A recent meta-analysis found the breakthrough in spinal surgery revealing that augmenting minimally invasive procedures with regenerative growth factors can significantly improve postoperative disc stability and reduce recurrence rates, as published in the Indian Journal of Orthopaedics in May 2026.
Despite the regenerative potential, the clinical efficacy of Platelet-Rich Plasma (PRP) as an adjunct to percutaneous endoscopic lumbar discectomy (PELD) remains debated. To address this uncertainty, Guy Awad et al. conducted a meta-analysis to determine if this biologic therapy significantly enhances surgical outcomes and patient recovery trajectories
Therefore, the meta-analysis of five studies (479 patients) compared PELD with and without PRP. Researchers assessed pain (VAS), functional recovery (ODI/JOA), and MRI structural markers—including disc height and Pfirrmann grading—excluding any research lacking clear surgical protocols or comparative data.

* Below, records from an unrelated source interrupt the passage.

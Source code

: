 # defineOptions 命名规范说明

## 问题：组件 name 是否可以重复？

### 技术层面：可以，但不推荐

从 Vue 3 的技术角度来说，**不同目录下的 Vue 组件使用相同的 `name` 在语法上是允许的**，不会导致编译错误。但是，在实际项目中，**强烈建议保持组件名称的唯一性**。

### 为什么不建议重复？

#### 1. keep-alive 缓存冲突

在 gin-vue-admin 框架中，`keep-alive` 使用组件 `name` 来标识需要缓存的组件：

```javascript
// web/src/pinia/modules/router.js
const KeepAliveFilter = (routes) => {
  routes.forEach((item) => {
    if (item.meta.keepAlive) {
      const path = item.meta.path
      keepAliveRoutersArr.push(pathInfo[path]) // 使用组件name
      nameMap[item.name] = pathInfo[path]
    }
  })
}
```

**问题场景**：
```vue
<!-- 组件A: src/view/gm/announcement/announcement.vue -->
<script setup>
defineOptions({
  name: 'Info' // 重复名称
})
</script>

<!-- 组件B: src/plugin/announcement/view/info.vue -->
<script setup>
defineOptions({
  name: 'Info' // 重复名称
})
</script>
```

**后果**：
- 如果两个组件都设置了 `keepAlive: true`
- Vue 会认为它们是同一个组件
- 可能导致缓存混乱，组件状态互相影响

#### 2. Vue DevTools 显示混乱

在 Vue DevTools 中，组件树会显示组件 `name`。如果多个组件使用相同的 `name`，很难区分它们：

The key clinical findings of the review include:
Accelerated Pain Relief: Investigators found that patients treated with the biologic adjunct experienced significantly lower low back pain (p < 0.001) and leg pain (p < 0.001) at the three-month follow-up compared to those who underwent the standard procedure.

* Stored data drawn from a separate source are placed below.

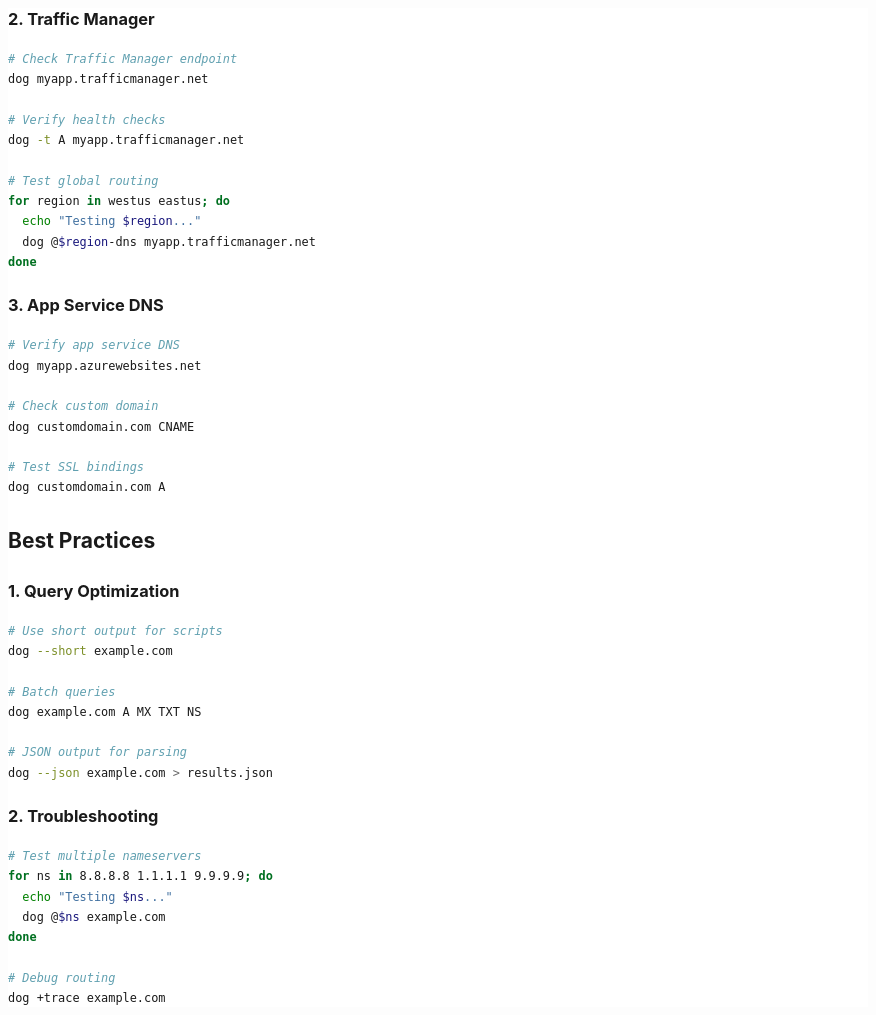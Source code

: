 ### 2. Traffic Manager
```bash
# Check Traffic Manager endpoint
dog myapp.trafficmanager.net

# Verify health checks
dog -t A myapp.trafficmanager.net

# Test global routing
for region in westus eastus; do
  echo "Testing $region..."
  dog @$region-dns myapp.trafficmanager.net
done
```

### 3. App Service DNS
```bash
# Verify app service DNS
dog myapp.azurewebsites.net

# Check custom domain
dog customdomain.com CNAME

# Test SSL bindings
dog customdomain.com A
```

## Best Practices

### 1. Query Optimization
```bash
# Use short output for scripts
dog --short example.com

# Batch queries
dog example.com A MX TXT NS

# JSON output for parsing
dog --json example.com > results.json
```

### 2. Troubleshooting
```bash
# Test multiple nameservers
for ns in 8.8.8.8 1.1.1.1 9.9.9.9; do
  echo "Testing $ns..."
  dog @$ns example.com
done

# Debug routing
dog +trace example.com
```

Enhanced Functional Outcomes: The analysis demonstrated that both clinician-assessed Japanese Orthopaedic Association (JOA) scores and patient-reported functional recovery via the Oswestry Disability Index were significantly superior at both three and six months (p < 0.001).

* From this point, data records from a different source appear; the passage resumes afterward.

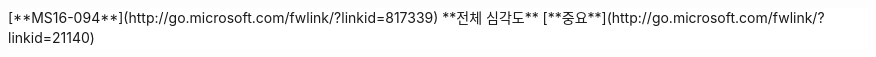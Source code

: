 </td>
<td style="border:1px solid black;">
[**MS16-094**](http://go.microsoft.com/fwlink/?linkid=817339)

</td>
</tr>
<tr>
<td style="border:1px solid black;">
**전체 심각도**

</td>
<td style="border:1px solid black;">
[**중요**](http://go.microsoft.com/fwlink/?linkid=21140)

</td>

Preserved Spinal Structure: In the analysis, MRI outcomes revealed greater postoperative expansion of the spinal canal (p < 0.001) and significantly better preservation of intervertebral disc height (p = 0.002) in the group receiving the adjunct.
Mitigated Disc Degeneration: Researchers noted that the intervention group showed significantly less progression in Pfirrmann degenerative grading (p < 0.001), suggesting a protective effect on the disc's structural health.
Reduced Surgical Recurrence: Notably, the addition of the regenerative treatment was associated with a statistically significant reduction in the rate of recurrent lumbar disc herniation (p = 0.007).
The results suggest that platelet-rich plasma serves as a highly effective adjunct to percutaneous endoscopic lumbar discectomy, as it not only enhances early pain control and functional recovery but also contributes to long-term disc integrity and reduced re-operation risks.
Thus, the analysis concludes clinicians may consider incorporating platelet-rich plasma into their endoscopic surgical workflows to potentially optimize the recovery and structural outcomes for patients suffering from lumbar disc herniation.
The current analysis is limited by the relatively small number of comparative studies available, suggesting that while the initial data is promising, larger-scale randomized controlled trials would be beneficial to further refine application protocols and establish long-term clinical efficacy.
Reference
Awad, G., Boutros, M., Saad, J.-P., Smadi, Z., & Bou Monsef, J. (2026). Percutaneous Endoscopic Lumbar Discectomy With or Without Platelet-Rich Plasma: A Meta-Analysis. Indian Journal of Orthopaedics, 19 May 2026.